En la empresa donde trabajaba había un director de personal que pertenecía a no sé qué secta. Tenía por ello una serie de mandamientos que en general limitaban su actuación: los miembros de esa secta no podían tomar carne de ave, porque las aves vuelan y por tanto están cerca de Dios; no podían ir en metro ni por la M-30, porque los túneles los situaban cerca de Satán; no podían tampoco ser médicos, porque curar a alguien significaba contravenir los designios de Dios.

Un día uno de mis compañeros, que estaba haciendo horas extras, sufrió un ataque de alguna enfermedad rara de la que ya nos había avisado. Nos había explicado que cuando le sucediera esto sólo teníamos que ponernos detrás de él, cogerle con los brazos por el estómago y hacer como si empujáramos su diafragma hacia arriba. Con esa sencilla operación él volvería a respirar y todo solucionado. La tarde del ataque estaban solos mi compañero y el director de personal. Éste había escuchado decenas de veces lo que había que hacer cuando viera a mi compañero en esta situación. No hizo nada, en cambio, porque los mandamientos de su secta le impedían curar a nadie: si Dios había decidido la muerte de mi compañero, el no se interpondría.

Mi compañero murió. Un abogado intentó sin éxito mandar a prisión al director de personal por omisión del deber de socorro. El juez consideró que servía como eximente la obediencia a graves principios morales.

Ocurrió que sólo dos meses después el director general de la empresa estornudó tres veces en la misma media hora. El director de personal, sin decir nada, bajó a la calle, subió con un sobre de Frenadol y lo preparó en un vasito de agua que dejó en la mesa del director general: en la nómina del mes siguiente se nos había descontado la parte alícuota del coste del Frenadol. Un compañero, buen amigo del compañero que había muerto, tomó una foto del momento en que el tipo preparaba el vaso. Y lo llevó ante el juez.

¿Lo ve, señoría? No es que tenga principios morales muy importantes; es que se negó a ayudar a su inferior, pero corrió a socorrer a su superior: sus principios eran una mera excusa que causó la muerte de nuestro compañero‘. No había prescrito el delito, así que el juez reabrió el caso por haber nuevas pruebas: al director general se le curó el resfriado, pero el director de personal acabó en prisión.

Algo así ha pasado en las últimas décadas.
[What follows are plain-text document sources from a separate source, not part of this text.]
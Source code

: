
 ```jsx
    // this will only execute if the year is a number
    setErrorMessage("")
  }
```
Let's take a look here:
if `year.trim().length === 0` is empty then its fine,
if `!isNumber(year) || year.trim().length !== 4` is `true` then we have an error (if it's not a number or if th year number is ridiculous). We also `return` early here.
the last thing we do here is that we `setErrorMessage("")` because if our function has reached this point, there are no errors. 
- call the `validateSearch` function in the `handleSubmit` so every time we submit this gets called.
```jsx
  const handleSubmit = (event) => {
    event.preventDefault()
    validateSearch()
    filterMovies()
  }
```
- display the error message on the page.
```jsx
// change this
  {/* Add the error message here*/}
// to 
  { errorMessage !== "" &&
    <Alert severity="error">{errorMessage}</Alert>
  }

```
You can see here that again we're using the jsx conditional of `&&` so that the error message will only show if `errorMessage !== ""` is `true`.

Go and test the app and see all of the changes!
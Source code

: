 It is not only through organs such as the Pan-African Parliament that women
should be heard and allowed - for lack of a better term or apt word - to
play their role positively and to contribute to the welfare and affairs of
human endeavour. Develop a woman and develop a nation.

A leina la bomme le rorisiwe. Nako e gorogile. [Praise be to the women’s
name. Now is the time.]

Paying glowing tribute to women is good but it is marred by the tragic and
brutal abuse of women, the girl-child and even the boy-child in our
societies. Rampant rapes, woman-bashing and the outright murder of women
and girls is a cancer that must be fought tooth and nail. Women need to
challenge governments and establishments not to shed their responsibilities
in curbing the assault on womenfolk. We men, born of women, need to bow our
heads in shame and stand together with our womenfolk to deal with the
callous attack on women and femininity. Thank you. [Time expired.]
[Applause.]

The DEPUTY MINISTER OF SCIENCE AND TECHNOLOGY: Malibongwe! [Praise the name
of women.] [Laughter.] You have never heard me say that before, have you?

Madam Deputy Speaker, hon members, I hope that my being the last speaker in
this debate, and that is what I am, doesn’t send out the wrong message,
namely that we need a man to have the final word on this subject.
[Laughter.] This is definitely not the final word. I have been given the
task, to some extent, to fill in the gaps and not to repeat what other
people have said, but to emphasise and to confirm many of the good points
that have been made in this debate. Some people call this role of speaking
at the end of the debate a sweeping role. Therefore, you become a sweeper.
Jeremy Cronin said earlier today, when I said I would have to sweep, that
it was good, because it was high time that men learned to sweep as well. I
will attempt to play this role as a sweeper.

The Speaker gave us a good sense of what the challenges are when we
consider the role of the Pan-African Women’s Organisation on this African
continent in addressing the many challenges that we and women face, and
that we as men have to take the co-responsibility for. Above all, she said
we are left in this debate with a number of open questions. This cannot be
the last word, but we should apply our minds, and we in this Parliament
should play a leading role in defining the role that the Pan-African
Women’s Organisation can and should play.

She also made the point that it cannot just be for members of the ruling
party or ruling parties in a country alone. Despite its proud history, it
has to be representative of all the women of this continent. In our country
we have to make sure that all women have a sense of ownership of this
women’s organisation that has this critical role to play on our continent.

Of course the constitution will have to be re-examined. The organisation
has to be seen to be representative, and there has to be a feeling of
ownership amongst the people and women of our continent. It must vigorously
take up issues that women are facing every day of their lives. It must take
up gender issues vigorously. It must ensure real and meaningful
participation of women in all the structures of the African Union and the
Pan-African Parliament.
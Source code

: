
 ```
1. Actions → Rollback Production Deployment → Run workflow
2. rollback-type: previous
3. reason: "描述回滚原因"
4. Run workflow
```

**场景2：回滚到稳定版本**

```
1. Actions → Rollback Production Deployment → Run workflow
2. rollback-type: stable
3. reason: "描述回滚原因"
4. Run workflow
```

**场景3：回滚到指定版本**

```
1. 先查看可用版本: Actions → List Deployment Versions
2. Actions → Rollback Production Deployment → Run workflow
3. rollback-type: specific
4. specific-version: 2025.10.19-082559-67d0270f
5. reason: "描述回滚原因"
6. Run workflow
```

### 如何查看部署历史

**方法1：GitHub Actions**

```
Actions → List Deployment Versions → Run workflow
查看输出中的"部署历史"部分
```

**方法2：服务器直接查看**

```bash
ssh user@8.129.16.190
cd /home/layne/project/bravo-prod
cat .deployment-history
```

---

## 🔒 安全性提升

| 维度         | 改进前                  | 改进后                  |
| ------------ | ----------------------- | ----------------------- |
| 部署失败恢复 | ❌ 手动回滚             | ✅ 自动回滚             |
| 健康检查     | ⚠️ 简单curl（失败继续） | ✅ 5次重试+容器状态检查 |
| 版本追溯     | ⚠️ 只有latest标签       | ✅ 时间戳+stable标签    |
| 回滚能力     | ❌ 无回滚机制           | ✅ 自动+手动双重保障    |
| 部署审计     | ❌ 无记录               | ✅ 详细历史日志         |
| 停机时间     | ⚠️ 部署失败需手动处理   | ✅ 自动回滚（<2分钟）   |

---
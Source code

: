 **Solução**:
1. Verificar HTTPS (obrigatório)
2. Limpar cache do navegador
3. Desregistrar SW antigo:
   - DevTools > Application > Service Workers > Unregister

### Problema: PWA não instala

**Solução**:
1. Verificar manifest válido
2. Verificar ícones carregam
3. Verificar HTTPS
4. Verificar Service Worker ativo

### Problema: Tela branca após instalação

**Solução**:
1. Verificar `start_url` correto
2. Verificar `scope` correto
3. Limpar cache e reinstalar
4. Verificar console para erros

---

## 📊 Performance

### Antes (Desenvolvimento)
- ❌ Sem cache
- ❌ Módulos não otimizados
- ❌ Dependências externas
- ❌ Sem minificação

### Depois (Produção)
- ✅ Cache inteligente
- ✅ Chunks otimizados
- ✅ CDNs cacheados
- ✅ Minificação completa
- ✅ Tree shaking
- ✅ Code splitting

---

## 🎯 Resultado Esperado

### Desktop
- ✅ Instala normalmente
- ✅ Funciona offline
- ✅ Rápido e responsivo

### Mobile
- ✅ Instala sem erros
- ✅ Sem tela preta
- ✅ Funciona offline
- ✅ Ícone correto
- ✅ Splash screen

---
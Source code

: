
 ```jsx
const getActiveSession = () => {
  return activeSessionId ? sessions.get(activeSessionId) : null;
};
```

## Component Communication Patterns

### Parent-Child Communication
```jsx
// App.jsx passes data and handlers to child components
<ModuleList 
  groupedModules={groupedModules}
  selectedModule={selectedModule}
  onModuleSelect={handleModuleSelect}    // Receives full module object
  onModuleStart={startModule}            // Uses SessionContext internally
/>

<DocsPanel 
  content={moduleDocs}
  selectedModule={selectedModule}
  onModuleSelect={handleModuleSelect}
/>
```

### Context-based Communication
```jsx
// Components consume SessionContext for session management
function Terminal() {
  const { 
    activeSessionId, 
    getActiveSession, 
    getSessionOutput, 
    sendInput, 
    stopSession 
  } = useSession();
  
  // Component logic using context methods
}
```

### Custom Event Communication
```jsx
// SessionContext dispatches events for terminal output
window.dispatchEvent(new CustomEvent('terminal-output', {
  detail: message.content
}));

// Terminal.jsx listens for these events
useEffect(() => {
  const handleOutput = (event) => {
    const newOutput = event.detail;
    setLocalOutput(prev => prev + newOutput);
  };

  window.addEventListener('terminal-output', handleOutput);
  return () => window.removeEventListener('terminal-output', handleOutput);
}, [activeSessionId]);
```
Mientras morían (mueren) de hambre cientos de millones de personas, mientras se arruinaba la vida de quienes no tenían derechos laborales, acceso a la vivienda, sanidad o educación accesibles, mientras subía el precio de los alimentos, mientras la industria farmacéutica retrasaba la aparición de vacunas no rentables,… los poderes públicos se negaban a actuar en nombre de graves principios morales: ‘el estado no debe intervenir en economía: es el mercado el que pone cada cosa en su sitio‘. El mercado era como el dios del director de personal de mi empresa; y el poder público era como el propio director de personal.

También antes de que prescribiera tanto crimen, se resfriaron los bancos,  las inmobiliarias y Wall Street lloraba amargamente. El director de personal, el Estado, compró Frenadol pagado con nuestra nómina y ayudó con miles de millones de euros a sofocar el resfriado de los poderosos.

Quizás sea hora de que alguien tome la foto y se la muestre a algún juez: ‘¿Veis? No era verdad que por principios quisieran que el Estado no interviniera; era falso que quisieran respetar los designios del dios mercado. Era simplemente que machacaron criminalmente al débil y socorren servilmente a sus amos‘.

Cualquier juez imparcial, ante las pruebas que estamos viendo, sería implacable y condenaría por crímenes por omisión, además de los crímenes activos. Cuánto más si el juez es parcial, como debería.